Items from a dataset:

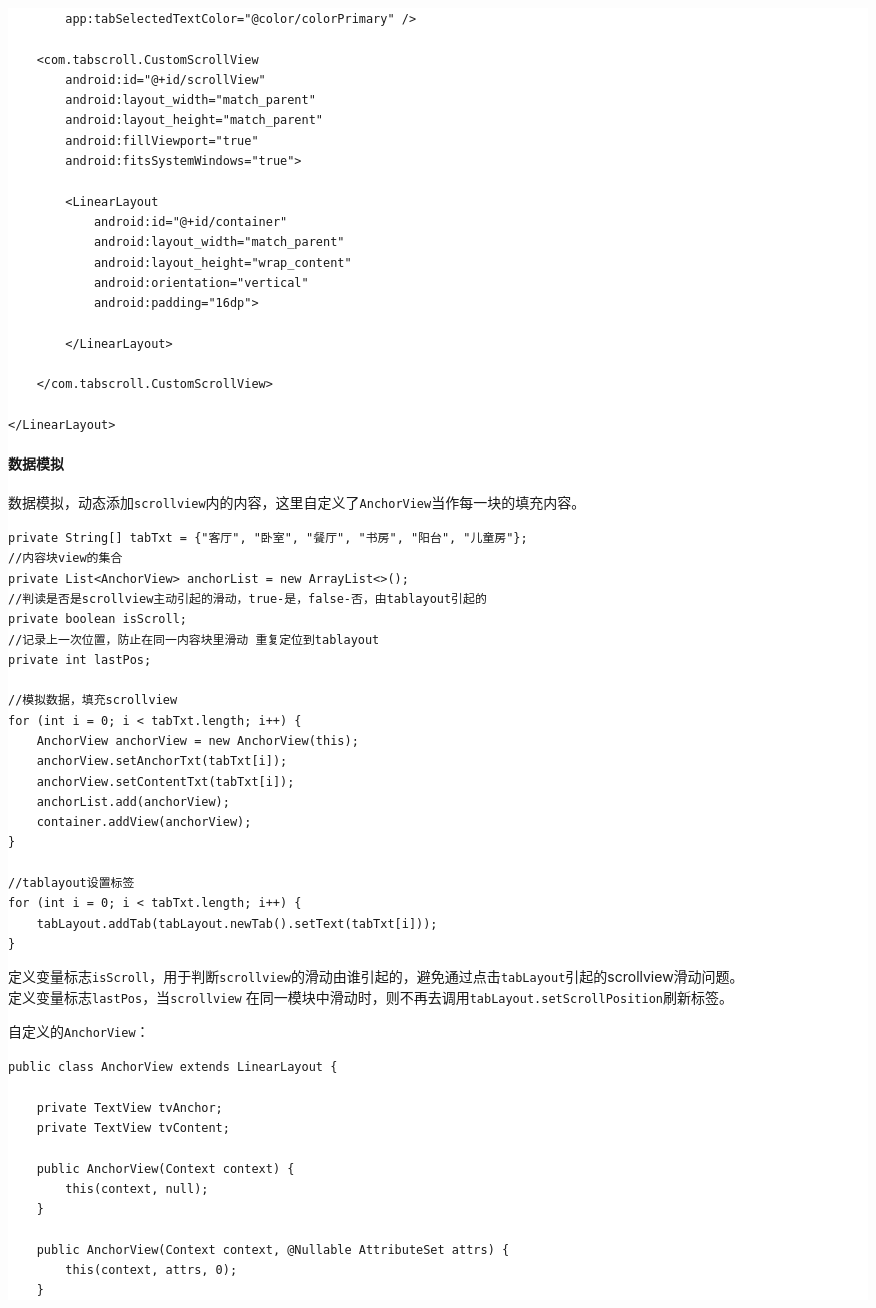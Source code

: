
 ```
        app:tabSelectedTextColor="@color/colorPrimary" />

    <com.tabscroll.CustomScrollView
        android:id="@+id/scrollView"
        android:layout_width="match_parent"
        android:layout_height="match_parent"
        android:fillViewport="true"
        android:fitsSystemWindows="true">

        <LinearLayout
            android:id="@+id/container"
            android:layout_width="match_parent"
            android:layout_height="wrap_content"
            android:orientation="vertical"
            android:padding="16dp">

        </LinearLayout>

    </com.tabscroll.CustomScrollView>

</LinearLayout>
```
#### 数据模拟
数据模拟，动态添加`scrollview`内的内容，这里自定义了`AnchorView`当作每一块的填充内容。
```
private String[] tabTxt = {"客厅", "卧室", "餐厅", "书房", "阳台", "儿童房"};
//内容块view的集合
private List<AnchorView> anchorList = new ArrayList<>();
//判读是否是scrollview主动引起的滑动，true-是，false-否，由tablayout引起的
private boolean isScroll;
//记录上一次位置，防止在同一内容块里滑动 重复定位到tablayout
private int lastPos;

//模拟数据，填充scrollview
for (int i = 0; i < tabTxt.length; i++) {
    AnchorView anchorView = new AnchorView(this);
    anchorView.setAnchorTxt(tabTxt[i]);
    anchorView.setContentTxt(tabTxt[i]);
    anchorList.add(anchorView);
    container.addView(anchorView);
}

//tablayout设置标签
for (int i = 0; i < tabTxt.length; i++) {
    tabLayout.addTab(tabLayout.newTab().setText(tabTxt[i]));
}
```
定义变量标志`isScroll`，用于判断`scrollview`的滑动由谁引起的，避免通过点击`tabLayout`引起的scrollview滑动问题。   
定义变量标志`lastPos`，当`scrollview` 在同一模块中滑动时，则不再去调用`tabLayout.setScrollPosition`刷新标签。

自定义的`AnchorView`：
```
public class AnchorView extends LinearLayout {

    private TextView tvAnchor;
    private TextView tvContent;

    public AnchorView(Context context) {
        this(context, null);
    }

    public AnchorView(Context context, @Nullable AttributeSet attrs) {
        this(context, attrs, 0);
    }
```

The task: Every entry above has to be repeated exactly, apart from its pictures.

Task response:
Source code

:
 ```
        app:tabSelectedTextColor="@color/colorPrimary" />

    <com.tabscroll.CustomScrollView
        android:id="@+id/scrollView"
        android:layout_width="match_parent"
        android:layout_height="match_parent"
        android:fillViewport="true"
        android:fitsSystemWindows="true">

        <LinearLayout
            android:id="@+id/container"
            android:layout_width="match_parent"
            android:layout_height="wrap_content"
            android:orientation="vertical"
            android:padding="16dp">

        </LinearLayout>

    </com.tabscroll.CustomScrollView>

</LinearLayout>
```
#### 数据模拟
数据模拟，动态添加`scrollview`内的内容，这里自定义了`AnchorView`当作每一块的填充内容。
```
private String[] tabTxt = {"客厅", "卧室", "餐厅", "书房", "阳台", "儿童房"};
//内容块view的集合
private List<AnchorView> anchorList = new ArrayList<>();
//判读是否是scrollview主动引起的滑动，true-是，false-否，由tablayout引起的
private boolean isScroll;
//记录上一次位置，防止在同一内容块里滑动 重复定位到tablayout
private int lastPos;

//模拟数据，填充scrollview
for (int i = 0; i < tabTxt.length; i++) {
    AnchorView anchorView = new AnchorView(this);
    anchorView.setAnchorTxt(tabTxt[i]);
    anchorView.setContentTxt(tabTxt[i]);
    anchorList.add(anchorView);
    container.addView(anchorView);
}

//tablayout设置标签
for (int i = 0; i < tabTxt.length; i++) {
    tabLayout.addTab(tabLayout.newTab().setText(tabTxt[i]));
}
```
定义变量标志`isScroll`，用于判断`scrollview`的滑动由谁引起的，避免通过点击`tabLayout`引起的scrollview滑动问题。   
定义变量标志`lastPos`，当`scrollview` 在同一模块中滑动时，则不再去调用`tabLayout.setScrollPosition`刷新标签。

自定义的`AnchorView`：
```
public class AnchorView extends LinearLayout {

    private TextView tvAnchor;
    private TextView tvContent;

    public AnchorView(Context context) {
        this(context, null);
    }

    public AnchorView(Context context, @Nullable AttributeSet attrs) {
        this(context, attrs, 0);
    }
```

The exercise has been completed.